İlk rehberimiz, elbette anne babalarımız. İlk gözlüğümüz onlar, hayata baktığımız. Yaş ilerledikçe kendi gözümüzle görmek istiyoruz dünyayı. Gözlüğü çıkarıp koyuyoruz kutusuna itinayla; ama zaaflarımız, eksiklerimiz, hamlıklarımız gözlüksüzken daha çok belli ediyor kendini. Yine de gençliğin verdiği müthiş özgüvenle, gözlüksüz yaşamak istiyoruz. Zira anne babamızın ağzından çıkan cümleler alerjik reaksiyona yol açıyor belli bir yaştan sonra. İşte tam o sırada gözleri bizden iyi gören bir dostumuz, abimiz, ablamız geliveriyor yanımıza. Tahtayı göremediğimiz yerde bize okuyan sıra arkadaşımız misali, hayatı anlamlandırmakta zorlandığımız yerleri bizim için açıklıyor.
Bu çaba takdiri hak ettiği kadar zorluk ve sorumlulukları da beraberinde getiriyor. Mentörler, bir yandan öğreniyor, bir yandan öğrendiklerini uyguluyor, bir yandan da öğrenip uyguladıklarını kendinden küçüklerle paylaşıyor. Tabi bir gence hayırhah olmak için önce kişinin kendisinin hayırlı bir insan olması gerekiyor. Su nasıl varlığında hayat kaynağı, yokluğunda ölüm sebebi ise mentörlük de doğru icra edildiğinde yaşama sevinci ve azmi, hatalı yapıldığında ise ümitsizlik ve kopuşa neden olabiliyor.
Üstelik rehber dediğimiz kişiler de genç! Tecrübeleri rehberlik ettikleri öğrencilerine oranla fazla olsa da hâlâ yetişkin değiller. Hani büyük çocuğumuza “Sen abi/abla oldun artık!” deriz; ama aslında o da hâlâ çocuktur ya. İşte mentörlerin durumu da aynen öyle. Gayretli olmaları, başkalarını da düşünmeleri, ideal sahibi olmaları, manevi anlamda hassasiyet göstermeleri onların da nefis taşıdığı, bocaladığı, yorulduğu, zaman zaman yanlışa düşebildiği gerçeğini değiştirmiyor.

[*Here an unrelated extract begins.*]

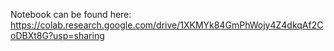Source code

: Notebook can be found here:
https://colab.research.google.com/drive/1XKMYk84GmPhWojy4Z4dkqAf2CoDBXt8G?usp=sharing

Biz de Nevbahar dergisi olarak, mentörlük mesleğini, bu işi gönüllü olarak icra etmeye çalışan gençlerden öğrenmek istedik. Dünyanın bambaşka coğrafyalarında bugünün gençlerine kılavuz olmaya çalışırken aslında nasıl kendilerine de rehberlik etmeye çalıştıklarını dinledik onlardan. Eskinin öğrencisi, yeninin rehberlerine aynı soruyu yönelttik: “Bir mentörde olmazsa olmaz üç özellik nedir?” Aldığımız ortak cevap “Sevgi, saygı, anlayış!” oldu. Ben hepsinden çok şey öğrendim. Umarım bu dosyada anlatılanlar, rehberliğin nasıl yapılacağı konusunda hepimize “mentör” olur.